After four years as an apprentice Arabist I decided I'd had enough of sitting in libraries. From my visits to Tunisia and Egypt I had concluded that the Arab world needed more trees, so I went back to being an undergraduate and took a degree in Forestry, which Oxford still offered. The big joke is that I never actually got the degree. At Oxford it is one thing to pass the exams and quite another to go through the ceremony of getting a degree. When I applied to take it, the Registrar explained that I already had the degree of B.A., and you can't acquire it twice. So what about an M.A., I asked. He told me that M.A. is just a status, it is not awarded in a subject. I had worked for three years, I had passed the exams and they weren't going to give me a degree?! Seeing my distress he told me to apply for a certificate of my full university record; it would show that I had passed the exams in Arabic, I had passed them in Forestry, I had taken the B.A. and I had taken the M.A. He assured me "Nobody who sees that piece of paper will ever know that you don't have a degree in Forestry!" He was right.

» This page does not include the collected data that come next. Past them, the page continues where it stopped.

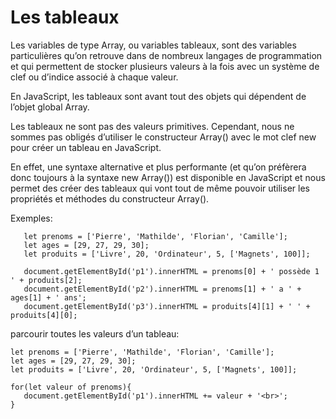 # Les tableaux

Les variables de type Array, ou variables tableaux, sont des variables 
particulières qu’on retrouve dans de nombreux langages de programmation 
et qui permettent de stocker plusieurs valeurs à la fois avec un système 
de clef ou d’indice associé à chaque valeur.

En JavaScript, les tableaux sont avant tout des objets qui dépendent 
de l’objet global Array.

Les tableaux ne sont pas des valeurs primitives. Cependant, nous ne sommes pas 
obligés d’utiliser le constructeur Array() avec le mot clef new pour créer un 
tableau en JavaScript.

En effet, une syntaxe alternative et plus performante (et qu’on préfèrera donc toujours 
à la syntaxe new Array()) est disponible en JavaScript et nous permet des créer des 
tableaux qui vont tout de même pouvoir utiliser les propriétés et méthodes du 
constructeur Array().


Exemples: 
    
       let prenoms = ['Pierre', 'Mathilde', 'Florian', 'Camille'];
       let ages = [29, 27, 29, 30];
       let produits = ['Livre', 20, 'Ordinateur', 5, ['Magnets', 100]];
       
       document.getElementById('p1').innerHTML = prenoms[0] + ' possède 1 ' + produits[2];
       document.getElementById('p2').innerHTML = prenoms[1] + ' a ' + ages[1] + ' ans';
       document.getElementById('p3').innerHTML = produits[4][1] + ' ' + produits[4][0];

parcourir toutes les valeurs d’un tableau:

    let prenoms = ['Pierre', 'Mathilde', 'Florian', 'Camille'];
    let ages = [29, 27, 29, 30];
    let produits = ['Livre', 20, 'Ordinateur', 5, ['Magnets', 100]];
    
    for(let valeur of prenoms){
       document.getElementById('p1').innerHTML += valeur + '<br>';
    }

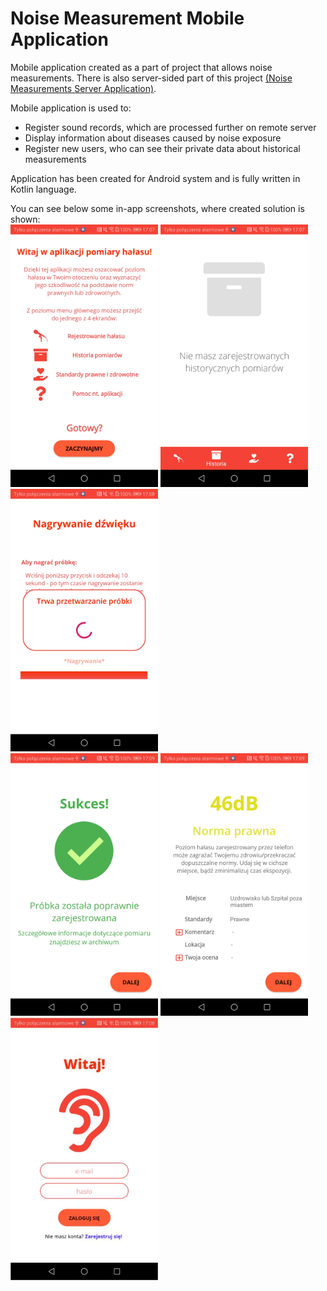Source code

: # Noise Measurement Mobile Application

Mobile application created as a part of project that allows noise measurements. There is also server-sided part of this project [(Noise Measurements Server Application)](https://github.com/DamiCoder/noisemeasurementserver).

Mobile application is used to: 
* Register sound records, which are processed further on remote server
* Display information about diseases caused by noise exposure
* Register new users, who can see their private data about historical measurements 

Application has been created for Android system and is fully written in Kotlin language.

You can see below some in-app screenshots, where created solution is shown:
<br/>
<img src="resources/screenshots/app_tour.jpg" alt="App Tour View screenshot" height="420"/> 
<img src="resources/screenshots/empty_archive.jpg" alt="Empty Archive View screenshot" height="420"/>
<img src="resources/screenshots/processing_in_progress.jpg" alt="Probe Processing In Progress View screenshot" height="420"/> 
<br/>
<img src="resources/screenshots/success.jpg" alt="Probe Processing Success View screenshot" height="420"/> 
<img src="resources/screenshots/registered_probe.jpg" alt="Probe Details View screenshot" height="420"/> 
<img src="resources/screenshots/login_view.JPG" alt="Login View screenshot" height="420"/> 
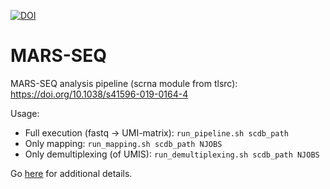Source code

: [![DOI](https://zenodo.org/badge/480481965.svg)](https://zenodo.org/badge/latestdoi/480481965)

# MARS-SEQ

MARS-SEQ analysis pipeline (scrna module from tlsrc): 
https://doi.org/10.1038/s41596-019-0164-4

Usage: 
  - Full execution (fastq -> UMI-matrix): `run_pipeline.sh scdb_path`
  - Only mapping: `run_mapping.sh scdb_path NJOBS`
  - Only demultiplexing (of UMIS): `run_demultiplexing.sh scdb_path NJOBS`

Go [here](https://tanaylab.github.io/old_resources/pages/672.html) for additional details.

It was not a good career move to combine Arabic and Forestry, but I was sent to Algiers to collect forest statistics, so I asked them whether they needed me. "Oh yes they said, just fill in this application form." That was in June. When I still had heard nothing in December I sent a telegram asking for an update. I got the reply "Come immediately!" so I did. They seemed surprised to see me and parked me in an empty office for a month while they decided what to do with me. In the end I realized I had to invent my own jobs. Altogether I spent most of seven years there and learnt a great deal. The French recorded five million hectares of forest in the 1830s, but most of this was left for villages to use for firewood and grazing, and by Independence in 1962 only one million were left. Officially they were reforesting 50,000 hectares a year, but at least that much was being lost in forest fires. In the end I saw that I could achieve nothing.
So I came back to Oxford and asked Professor Harley whether he had a vacancy in ecology. After a few minutes of telling me there was nothing like that coming up, I started to leave the room. He called me back and said "There's a lecturership in economics coming up." "Oh no, I said, I'd never call myself an economist." Six months later he was chairing the selection committee which appointed me. There were three candidates with doctorates in economics, so the only explanation I could think of was that he hated economists. Anyway, I had always thought that economic behaviour was part of human ecology, so I enjoyed my job. I published a few papers that I still think were worth writing, and I shall attach them here when I find time.